Divisibility Rules for 1 to 10
Divisibility Rules for 1 to 10
Before we discuss some important divisibility rules we will make precise what it means for an integer $n$ to be divisible by another integer $m$.
Definition 1: Let $n$ and $m$ be integers. $n$ is said to be Divisible by $m$ if there exists an integer $k$ such that $n = km$. |
Equivalently, we can say that $n$ is divisible by $m$ if $m$ is a factor of $n$.

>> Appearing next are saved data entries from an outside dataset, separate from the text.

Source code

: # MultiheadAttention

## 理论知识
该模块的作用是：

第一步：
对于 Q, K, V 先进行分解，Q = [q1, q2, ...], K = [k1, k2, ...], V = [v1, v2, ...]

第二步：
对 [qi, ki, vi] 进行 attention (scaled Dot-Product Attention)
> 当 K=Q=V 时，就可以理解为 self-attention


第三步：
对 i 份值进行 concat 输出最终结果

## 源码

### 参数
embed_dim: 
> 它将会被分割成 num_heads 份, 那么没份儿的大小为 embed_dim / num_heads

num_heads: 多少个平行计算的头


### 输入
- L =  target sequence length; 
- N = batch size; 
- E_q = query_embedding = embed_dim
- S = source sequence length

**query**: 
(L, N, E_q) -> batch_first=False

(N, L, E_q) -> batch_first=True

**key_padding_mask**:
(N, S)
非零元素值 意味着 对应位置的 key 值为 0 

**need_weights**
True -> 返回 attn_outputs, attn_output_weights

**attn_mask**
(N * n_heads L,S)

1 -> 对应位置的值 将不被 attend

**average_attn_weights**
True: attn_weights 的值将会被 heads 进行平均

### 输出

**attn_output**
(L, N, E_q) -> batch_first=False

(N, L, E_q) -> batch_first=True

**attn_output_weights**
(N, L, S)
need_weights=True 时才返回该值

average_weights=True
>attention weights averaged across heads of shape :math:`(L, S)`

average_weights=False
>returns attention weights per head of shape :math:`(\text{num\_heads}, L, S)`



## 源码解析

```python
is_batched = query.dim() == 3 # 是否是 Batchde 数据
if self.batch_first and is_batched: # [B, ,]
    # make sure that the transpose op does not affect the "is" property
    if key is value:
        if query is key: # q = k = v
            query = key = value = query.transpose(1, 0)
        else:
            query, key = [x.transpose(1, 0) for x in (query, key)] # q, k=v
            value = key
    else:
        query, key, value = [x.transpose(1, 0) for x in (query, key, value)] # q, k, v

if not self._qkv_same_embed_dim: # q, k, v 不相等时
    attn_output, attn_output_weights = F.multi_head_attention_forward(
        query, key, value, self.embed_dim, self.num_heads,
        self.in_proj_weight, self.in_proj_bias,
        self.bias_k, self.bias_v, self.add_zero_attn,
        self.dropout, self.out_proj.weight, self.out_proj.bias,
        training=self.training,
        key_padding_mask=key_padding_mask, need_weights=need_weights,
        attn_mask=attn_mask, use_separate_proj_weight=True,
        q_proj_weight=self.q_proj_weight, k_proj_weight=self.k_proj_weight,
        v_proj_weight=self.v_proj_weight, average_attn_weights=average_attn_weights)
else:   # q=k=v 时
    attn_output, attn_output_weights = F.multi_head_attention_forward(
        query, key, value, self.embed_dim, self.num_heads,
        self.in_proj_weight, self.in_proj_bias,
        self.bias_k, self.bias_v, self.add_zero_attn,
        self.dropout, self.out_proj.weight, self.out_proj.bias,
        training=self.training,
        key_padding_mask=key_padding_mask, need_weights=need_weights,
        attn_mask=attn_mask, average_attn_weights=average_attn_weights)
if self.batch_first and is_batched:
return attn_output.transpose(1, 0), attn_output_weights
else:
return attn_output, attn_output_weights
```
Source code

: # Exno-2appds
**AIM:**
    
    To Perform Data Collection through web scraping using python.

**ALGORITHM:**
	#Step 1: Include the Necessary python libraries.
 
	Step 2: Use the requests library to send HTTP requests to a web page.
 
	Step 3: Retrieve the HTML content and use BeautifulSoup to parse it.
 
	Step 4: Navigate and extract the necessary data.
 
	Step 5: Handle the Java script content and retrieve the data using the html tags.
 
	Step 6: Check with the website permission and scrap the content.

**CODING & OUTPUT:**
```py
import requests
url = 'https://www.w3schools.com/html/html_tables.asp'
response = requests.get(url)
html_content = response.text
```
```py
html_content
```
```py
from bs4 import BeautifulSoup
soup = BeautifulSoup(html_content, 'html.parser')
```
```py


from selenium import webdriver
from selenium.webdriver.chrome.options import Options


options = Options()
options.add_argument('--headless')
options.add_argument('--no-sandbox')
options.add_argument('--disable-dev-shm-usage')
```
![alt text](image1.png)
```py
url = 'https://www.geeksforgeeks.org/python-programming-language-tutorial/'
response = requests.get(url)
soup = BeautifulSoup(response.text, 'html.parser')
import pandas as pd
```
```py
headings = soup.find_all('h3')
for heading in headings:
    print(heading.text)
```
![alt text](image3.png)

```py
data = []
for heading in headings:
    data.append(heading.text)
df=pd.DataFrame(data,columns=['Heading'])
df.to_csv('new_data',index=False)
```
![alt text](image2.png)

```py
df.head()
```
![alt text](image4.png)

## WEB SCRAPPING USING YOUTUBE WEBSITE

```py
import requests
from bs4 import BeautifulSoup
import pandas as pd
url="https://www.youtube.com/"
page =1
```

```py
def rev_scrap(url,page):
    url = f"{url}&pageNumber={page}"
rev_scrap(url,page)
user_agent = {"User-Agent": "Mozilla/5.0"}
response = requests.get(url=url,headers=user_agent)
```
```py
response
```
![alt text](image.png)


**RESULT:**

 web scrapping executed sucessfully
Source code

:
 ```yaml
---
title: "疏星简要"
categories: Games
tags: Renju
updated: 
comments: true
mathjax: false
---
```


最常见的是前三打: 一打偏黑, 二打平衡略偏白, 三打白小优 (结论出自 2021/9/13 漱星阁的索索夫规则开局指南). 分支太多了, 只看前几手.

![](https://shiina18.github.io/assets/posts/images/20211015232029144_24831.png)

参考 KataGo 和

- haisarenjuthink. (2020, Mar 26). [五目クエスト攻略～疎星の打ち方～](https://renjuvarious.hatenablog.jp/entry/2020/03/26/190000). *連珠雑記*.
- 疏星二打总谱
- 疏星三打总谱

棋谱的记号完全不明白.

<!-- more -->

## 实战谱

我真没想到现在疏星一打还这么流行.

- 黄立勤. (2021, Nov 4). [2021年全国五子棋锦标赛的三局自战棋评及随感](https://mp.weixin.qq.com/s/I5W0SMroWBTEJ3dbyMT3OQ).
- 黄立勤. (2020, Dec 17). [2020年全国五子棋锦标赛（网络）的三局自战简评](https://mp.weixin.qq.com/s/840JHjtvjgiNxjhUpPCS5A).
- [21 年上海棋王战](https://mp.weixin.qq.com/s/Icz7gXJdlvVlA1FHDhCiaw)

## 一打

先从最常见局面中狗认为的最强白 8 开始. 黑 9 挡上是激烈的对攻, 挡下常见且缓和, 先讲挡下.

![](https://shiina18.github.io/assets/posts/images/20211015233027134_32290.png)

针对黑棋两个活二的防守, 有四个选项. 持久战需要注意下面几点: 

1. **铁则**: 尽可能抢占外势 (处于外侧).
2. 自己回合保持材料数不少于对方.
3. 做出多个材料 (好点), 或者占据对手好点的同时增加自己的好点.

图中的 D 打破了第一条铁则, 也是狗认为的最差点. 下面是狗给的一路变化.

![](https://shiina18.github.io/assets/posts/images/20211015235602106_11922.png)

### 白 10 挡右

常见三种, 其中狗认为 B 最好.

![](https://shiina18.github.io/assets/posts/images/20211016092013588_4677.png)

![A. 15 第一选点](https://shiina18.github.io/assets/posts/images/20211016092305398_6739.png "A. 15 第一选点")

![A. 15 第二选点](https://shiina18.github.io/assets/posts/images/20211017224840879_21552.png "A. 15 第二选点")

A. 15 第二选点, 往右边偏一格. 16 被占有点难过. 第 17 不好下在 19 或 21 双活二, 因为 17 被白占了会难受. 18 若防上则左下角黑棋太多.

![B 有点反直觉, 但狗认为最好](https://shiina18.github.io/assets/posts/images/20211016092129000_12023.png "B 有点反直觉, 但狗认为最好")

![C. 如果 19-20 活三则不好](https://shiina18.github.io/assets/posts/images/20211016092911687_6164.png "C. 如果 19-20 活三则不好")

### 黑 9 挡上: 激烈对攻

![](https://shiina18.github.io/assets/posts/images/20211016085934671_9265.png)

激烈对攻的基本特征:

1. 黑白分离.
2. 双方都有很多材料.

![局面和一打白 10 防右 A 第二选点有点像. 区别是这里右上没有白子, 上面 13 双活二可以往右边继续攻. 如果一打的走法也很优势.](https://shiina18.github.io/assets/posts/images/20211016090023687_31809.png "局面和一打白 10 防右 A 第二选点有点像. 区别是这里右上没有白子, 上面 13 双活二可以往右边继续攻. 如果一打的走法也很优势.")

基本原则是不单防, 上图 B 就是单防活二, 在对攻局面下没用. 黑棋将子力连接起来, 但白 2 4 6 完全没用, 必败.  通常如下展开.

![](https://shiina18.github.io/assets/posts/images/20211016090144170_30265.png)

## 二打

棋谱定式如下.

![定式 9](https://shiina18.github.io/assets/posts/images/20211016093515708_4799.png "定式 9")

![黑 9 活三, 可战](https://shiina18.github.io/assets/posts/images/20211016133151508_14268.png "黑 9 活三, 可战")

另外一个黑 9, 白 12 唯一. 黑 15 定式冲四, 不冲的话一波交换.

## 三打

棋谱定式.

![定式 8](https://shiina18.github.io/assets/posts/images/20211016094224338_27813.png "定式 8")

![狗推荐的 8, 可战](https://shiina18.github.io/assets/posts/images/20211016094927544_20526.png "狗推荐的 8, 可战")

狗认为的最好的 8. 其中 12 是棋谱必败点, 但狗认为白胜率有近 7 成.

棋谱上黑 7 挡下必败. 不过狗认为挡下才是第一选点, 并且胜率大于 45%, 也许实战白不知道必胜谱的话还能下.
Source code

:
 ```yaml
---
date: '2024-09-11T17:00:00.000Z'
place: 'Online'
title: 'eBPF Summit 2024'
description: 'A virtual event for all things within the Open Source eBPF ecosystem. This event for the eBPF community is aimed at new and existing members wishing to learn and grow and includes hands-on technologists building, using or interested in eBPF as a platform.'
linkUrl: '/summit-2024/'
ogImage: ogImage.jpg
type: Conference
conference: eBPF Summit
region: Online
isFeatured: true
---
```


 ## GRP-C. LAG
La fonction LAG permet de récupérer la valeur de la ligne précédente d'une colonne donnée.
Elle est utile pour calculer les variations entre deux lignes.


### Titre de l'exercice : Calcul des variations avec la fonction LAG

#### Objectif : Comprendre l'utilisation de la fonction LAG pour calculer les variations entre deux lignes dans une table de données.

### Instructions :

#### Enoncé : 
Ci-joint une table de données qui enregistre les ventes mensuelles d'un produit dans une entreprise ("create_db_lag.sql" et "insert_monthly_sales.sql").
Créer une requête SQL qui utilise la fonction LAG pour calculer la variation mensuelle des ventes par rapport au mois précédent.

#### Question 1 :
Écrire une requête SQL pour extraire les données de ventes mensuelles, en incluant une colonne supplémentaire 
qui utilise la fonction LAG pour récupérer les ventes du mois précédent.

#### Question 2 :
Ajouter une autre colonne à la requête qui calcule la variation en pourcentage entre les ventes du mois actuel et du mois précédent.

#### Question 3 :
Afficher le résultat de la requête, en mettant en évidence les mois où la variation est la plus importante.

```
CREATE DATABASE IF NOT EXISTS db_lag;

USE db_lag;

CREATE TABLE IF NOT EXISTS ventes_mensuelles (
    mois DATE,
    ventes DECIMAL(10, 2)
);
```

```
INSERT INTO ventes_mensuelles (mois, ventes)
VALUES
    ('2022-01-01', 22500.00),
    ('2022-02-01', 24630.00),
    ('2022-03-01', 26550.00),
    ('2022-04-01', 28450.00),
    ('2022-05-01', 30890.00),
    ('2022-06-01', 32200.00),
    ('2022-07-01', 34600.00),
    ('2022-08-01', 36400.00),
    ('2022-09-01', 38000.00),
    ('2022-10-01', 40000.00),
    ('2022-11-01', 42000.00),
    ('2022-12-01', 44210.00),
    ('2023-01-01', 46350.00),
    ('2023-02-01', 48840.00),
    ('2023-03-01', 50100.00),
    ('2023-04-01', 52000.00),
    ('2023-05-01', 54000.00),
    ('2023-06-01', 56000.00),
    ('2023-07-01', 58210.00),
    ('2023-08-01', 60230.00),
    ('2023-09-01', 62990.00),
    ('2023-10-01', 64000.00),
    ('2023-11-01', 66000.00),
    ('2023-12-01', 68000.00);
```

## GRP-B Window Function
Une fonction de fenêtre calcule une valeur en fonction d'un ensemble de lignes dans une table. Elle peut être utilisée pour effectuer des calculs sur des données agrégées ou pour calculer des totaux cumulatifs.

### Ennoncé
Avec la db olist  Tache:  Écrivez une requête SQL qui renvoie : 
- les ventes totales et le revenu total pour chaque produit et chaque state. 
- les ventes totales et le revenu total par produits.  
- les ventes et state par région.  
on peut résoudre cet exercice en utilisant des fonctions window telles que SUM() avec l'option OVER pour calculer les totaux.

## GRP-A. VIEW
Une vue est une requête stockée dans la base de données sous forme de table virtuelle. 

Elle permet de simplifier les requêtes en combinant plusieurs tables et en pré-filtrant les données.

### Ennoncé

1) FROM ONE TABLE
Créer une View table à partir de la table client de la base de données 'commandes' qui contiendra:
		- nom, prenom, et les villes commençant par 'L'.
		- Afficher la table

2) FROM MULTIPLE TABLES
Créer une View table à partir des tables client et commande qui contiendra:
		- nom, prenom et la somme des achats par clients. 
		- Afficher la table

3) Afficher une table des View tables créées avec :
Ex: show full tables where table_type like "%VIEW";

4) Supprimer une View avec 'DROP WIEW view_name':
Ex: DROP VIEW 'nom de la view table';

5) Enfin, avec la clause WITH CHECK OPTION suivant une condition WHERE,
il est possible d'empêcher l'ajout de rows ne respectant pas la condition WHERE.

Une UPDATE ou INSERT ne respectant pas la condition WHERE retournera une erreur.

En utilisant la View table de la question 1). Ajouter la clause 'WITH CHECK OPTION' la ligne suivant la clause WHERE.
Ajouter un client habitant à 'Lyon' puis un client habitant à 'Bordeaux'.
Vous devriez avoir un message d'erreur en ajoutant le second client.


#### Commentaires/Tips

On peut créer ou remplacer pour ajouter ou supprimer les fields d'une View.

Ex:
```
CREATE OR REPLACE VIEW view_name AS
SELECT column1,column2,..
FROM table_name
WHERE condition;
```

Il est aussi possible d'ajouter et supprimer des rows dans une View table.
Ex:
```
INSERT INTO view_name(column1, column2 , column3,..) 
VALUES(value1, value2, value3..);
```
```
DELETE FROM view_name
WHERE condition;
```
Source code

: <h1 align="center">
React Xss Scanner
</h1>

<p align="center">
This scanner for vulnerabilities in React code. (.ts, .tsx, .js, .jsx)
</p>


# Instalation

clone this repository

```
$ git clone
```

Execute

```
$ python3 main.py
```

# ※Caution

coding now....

We now discuss the rules to determine whether an arbitrary integer $n$ is divisible by $1$, $2$, …, and $10$.
Divisibility by 1
Rule 1: Every integer $n$ is divisible by $1$. |
Divisibility by 2
Rule 2: An integer $n$ is divisible by $2$ if and only if $n$ is even, i.e., the last digit of $n$ is either $0$, $2$, $4$, $6$, or $8$. |
Divisibility by 3
Rule 3: An integer $n$ is divisible by $3$ if and only if the sum of the digits of $n$ is divisible by $3$. |
Divisibility by 4
Rule 4: An integer $n$ is divisible by $4$ if and only if the number formed by the last two digits of $n$ is divisible by $4$. |
Divisibility by 5
Rule 5: An integer $n$ is divisible by $5$ if and only if the last digit of $n$ is either $0$ or $5$. |
Divisibility by 6
Rule 6: An integer $n$ is divisible by $6$ if and only if it is divisible by both $2$ and $3$, i.e., $n$ is even and the sum of the digits of $n$ is divisible by $3$. |
Divisibility by 7
Rule 7: An integer $n$ is divisible by $7$ if and only if the number formed by removing the last digit of $n$ subtract the number formed by two multiplied by the last digit of $n$ is divisible by $7$. |
Divisibility by 8
Rule 8: An integer $n$ is divisible by $8$ if and only if $n$ is even, $\displaystyle{\frac{n}{2}}$ is even, and $\displaystyle{\frac{n}{4}}$ is even. |
Divisibility by 9
Rule 9: An integer $n$ is divisible by $9$ if and only if the sum of the digits of $n$ is divisible by $9$. |
Divisibility by 10
Rule 10: An integer $n$ is divisible by $10$ if and only if the last digit of $n$ is $0$. |